Action item ::
Consider the entries below. Count the lines holding the string "green" and state the number only.

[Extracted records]

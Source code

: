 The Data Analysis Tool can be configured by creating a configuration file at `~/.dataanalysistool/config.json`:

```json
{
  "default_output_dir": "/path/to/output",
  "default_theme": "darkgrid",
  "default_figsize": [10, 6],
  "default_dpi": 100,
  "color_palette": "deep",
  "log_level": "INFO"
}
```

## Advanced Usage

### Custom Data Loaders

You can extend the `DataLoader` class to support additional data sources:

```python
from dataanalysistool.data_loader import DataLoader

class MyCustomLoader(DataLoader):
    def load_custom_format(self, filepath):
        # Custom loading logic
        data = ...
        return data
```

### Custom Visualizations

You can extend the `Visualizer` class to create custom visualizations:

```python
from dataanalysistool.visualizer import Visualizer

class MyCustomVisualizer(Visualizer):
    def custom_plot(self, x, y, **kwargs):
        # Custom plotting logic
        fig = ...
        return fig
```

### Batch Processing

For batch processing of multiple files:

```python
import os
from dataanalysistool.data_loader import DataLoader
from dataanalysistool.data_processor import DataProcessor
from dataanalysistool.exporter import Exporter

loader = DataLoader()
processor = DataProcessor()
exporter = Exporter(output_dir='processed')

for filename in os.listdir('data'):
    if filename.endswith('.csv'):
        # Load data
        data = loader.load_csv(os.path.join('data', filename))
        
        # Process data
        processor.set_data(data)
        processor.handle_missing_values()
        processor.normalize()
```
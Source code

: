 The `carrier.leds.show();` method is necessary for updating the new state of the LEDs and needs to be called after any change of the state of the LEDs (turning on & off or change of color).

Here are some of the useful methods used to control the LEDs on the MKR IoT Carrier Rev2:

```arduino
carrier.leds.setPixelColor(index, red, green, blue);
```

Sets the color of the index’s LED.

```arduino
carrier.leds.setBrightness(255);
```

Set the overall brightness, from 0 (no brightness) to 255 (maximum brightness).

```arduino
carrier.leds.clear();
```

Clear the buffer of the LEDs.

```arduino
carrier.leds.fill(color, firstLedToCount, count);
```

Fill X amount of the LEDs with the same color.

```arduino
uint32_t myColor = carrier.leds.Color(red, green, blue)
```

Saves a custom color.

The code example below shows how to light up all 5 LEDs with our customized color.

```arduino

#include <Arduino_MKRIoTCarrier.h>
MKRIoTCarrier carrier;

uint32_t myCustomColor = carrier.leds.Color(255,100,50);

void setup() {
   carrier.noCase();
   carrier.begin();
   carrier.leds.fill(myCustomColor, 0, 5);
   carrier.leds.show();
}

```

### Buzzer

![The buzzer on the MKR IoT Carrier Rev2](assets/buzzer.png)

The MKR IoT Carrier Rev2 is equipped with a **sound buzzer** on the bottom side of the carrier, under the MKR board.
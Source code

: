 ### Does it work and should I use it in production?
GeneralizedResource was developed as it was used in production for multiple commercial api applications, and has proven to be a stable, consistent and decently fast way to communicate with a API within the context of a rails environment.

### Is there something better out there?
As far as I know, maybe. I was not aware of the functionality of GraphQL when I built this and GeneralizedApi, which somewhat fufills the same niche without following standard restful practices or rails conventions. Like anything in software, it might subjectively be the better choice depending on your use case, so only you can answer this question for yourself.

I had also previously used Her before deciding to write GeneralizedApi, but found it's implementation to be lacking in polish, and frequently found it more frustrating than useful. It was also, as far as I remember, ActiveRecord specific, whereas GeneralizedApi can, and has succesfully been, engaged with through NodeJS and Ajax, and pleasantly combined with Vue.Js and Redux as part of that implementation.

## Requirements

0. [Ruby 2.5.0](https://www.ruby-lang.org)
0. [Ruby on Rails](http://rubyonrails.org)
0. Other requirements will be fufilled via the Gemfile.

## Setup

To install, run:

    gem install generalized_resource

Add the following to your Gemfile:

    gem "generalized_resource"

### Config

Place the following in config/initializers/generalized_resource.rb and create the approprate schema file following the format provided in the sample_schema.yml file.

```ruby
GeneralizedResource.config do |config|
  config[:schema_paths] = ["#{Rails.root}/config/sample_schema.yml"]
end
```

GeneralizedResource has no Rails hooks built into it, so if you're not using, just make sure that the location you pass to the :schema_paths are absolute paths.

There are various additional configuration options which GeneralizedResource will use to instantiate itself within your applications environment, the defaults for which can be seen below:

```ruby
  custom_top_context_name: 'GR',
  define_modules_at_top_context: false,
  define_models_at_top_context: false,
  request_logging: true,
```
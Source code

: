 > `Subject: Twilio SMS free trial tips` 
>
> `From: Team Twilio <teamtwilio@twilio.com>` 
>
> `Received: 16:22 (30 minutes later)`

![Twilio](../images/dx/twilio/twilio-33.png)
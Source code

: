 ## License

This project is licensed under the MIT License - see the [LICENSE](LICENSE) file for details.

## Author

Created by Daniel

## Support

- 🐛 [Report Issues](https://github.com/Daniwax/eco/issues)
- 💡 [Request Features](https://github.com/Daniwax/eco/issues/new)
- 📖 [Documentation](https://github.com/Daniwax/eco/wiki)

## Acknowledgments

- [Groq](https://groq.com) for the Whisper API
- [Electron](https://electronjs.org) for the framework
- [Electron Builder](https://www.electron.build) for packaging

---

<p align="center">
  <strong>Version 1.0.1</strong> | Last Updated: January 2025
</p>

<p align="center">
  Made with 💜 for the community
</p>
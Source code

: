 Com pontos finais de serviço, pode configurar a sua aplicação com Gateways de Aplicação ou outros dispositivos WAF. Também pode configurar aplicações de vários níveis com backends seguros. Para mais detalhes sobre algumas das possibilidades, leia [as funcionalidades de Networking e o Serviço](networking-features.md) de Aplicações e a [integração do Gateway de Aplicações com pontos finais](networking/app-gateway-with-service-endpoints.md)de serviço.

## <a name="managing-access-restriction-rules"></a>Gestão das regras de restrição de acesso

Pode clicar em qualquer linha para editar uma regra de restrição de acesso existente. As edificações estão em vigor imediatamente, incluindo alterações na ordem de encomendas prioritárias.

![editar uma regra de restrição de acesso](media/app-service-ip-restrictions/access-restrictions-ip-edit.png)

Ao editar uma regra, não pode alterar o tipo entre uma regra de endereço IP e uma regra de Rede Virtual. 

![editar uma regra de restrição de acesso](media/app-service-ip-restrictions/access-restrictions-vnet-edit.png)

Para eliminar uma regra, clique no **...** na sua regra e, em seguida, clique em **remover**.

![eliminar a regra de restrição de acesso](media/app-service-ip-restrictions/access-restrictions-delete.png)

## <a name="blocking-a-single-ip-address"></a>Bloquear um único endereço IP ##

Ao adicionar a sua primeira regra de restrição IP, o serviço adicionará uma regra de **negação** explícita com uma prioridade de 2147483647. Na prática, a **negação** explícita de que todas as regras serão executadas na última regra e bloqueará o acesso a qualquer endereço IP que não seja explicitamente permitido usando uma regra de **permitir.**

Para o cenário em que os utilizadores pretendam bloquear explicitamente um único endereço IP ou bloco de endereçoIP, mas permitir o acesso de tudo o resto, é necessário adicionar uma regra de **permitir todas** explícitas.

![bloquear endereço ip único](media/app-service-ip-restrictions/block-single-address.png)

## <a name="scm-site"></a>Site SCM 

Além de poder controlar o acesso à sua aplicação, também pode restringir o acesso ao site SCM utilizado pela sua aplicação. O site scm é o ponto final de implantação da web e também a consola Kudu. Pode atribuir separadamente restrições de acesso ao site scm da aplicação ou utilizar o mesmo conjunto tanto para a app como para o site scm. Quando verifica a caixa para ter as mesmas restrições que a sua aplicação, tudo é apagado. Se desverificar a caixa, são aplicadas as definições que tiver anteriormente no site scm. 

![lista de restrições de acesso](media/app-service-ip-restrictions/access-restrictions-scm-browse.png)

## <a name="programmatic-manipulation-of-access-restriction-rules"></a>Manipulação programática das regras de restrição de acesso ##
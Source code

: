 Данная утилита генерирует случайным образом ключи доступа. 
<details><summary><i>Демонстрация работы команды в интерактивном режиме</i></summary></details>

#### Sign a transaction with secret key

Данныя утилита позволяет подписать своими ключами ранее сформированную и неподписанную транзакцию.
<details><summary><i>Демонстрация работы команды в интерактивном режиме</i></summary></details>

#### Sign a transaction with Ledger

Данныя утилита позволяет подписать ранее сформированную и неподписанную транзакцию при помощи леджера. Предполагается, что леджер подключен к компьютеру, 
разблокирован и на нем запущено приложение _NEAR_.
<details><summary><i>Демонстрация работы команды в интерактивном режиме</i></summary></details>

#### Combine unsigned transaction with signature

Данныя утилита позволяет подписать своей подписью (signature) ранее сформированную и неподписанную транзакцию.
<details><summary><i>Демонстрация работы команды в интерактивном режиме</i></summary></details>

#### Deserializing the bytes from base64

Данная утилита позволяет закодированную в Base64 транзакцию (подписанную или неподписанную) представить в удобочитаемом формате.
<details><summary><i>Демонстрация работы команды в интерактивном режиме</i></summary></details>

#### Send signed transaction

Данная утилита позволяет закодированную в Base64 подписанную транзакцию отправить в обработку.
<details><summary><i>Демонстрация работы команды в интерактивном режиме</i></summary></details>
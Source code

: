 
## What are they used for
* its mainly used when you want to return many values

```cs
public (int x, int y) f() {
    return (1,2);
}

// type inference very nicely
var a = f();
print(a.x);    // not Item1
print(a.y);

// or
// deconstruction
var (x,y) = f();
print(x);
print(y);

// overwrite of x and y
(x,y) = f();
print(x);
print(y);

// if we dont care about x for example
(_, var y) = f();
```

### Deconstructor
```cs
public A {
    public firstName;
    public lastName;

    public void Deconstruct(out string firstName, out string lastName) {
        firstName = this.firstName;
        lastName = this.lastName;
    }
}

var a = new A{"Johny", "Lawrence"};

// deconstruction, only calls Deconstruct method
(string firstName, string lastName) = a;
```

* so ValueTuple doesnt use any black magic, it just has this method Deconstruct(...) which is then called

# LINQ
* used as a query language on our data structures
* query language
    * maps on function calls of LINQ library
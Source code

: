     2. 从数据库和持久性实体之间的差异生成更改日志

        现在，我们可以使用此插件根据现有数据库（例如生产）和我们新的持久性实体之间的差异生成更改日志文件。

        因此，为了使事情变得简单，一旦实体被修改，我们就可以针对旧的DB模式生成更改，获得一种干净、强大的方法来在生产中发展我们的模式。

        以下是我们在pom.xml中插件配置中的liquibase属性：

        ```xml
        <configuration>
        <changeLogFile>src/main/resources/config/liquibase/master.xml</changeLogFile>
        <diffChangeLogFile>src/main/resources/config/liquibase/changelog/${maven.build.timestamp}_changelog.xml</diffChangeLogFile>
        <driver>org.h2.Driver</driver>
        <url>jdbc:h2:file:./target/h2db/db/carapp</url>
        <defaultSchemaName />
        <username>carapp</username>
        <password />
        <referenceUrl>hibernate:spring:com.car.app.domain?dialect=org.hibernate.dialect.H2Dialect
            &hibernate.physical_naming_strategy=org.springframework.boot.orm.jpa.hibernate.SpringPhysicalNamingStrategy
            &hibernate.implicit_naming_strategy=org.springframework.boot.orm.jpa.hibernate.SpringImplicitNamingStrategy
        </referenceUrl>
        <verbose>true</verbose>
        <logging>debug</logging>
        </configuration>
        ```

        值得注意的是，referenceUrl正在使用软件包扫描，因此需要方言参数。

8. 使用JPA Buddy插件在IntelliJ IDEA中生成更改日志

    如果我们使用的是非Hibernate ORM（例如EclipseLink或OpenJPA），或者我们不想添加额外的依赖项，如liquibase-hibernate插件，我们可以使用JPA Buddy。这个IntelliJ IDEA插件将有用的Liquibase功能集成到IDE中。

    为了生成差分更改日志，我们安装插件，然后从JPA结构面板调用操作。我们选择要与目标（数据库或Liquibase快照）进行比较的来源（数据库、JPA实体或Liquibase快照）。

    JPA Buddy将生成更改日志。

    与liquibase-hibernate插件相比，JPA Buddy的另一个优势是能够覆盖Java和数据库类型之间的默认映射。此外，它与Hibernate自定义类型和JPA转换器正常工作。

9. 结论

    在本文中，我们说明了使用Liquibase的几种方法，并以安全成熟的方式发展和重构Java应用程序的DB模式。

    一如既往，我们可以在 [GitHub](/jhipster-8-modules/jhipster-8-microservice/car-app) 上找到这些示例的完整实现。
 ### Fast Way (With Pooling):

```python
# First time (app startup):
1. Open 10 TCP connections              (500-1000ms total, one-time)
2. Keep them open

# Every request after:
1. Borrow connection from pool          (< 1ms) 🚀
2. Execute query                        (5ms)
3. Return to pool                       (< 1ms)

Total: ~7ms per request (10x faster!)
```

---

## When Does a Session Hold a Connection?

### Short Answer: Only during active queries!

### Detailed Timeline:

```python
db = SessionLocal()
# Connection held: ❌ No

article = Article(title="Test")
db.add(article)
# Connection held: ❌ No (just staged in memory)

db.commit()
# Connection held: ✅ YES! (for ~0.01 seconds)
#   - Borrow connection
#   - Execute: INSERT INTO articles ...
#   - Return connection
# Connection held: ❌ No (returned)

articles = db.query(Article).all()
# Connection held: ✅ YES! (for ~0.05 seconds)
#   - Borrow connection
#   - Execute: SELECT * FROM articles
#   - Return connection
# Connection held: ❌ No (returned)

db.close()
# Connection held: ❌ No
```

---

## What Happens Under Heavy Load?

Solution to this exercise ::
2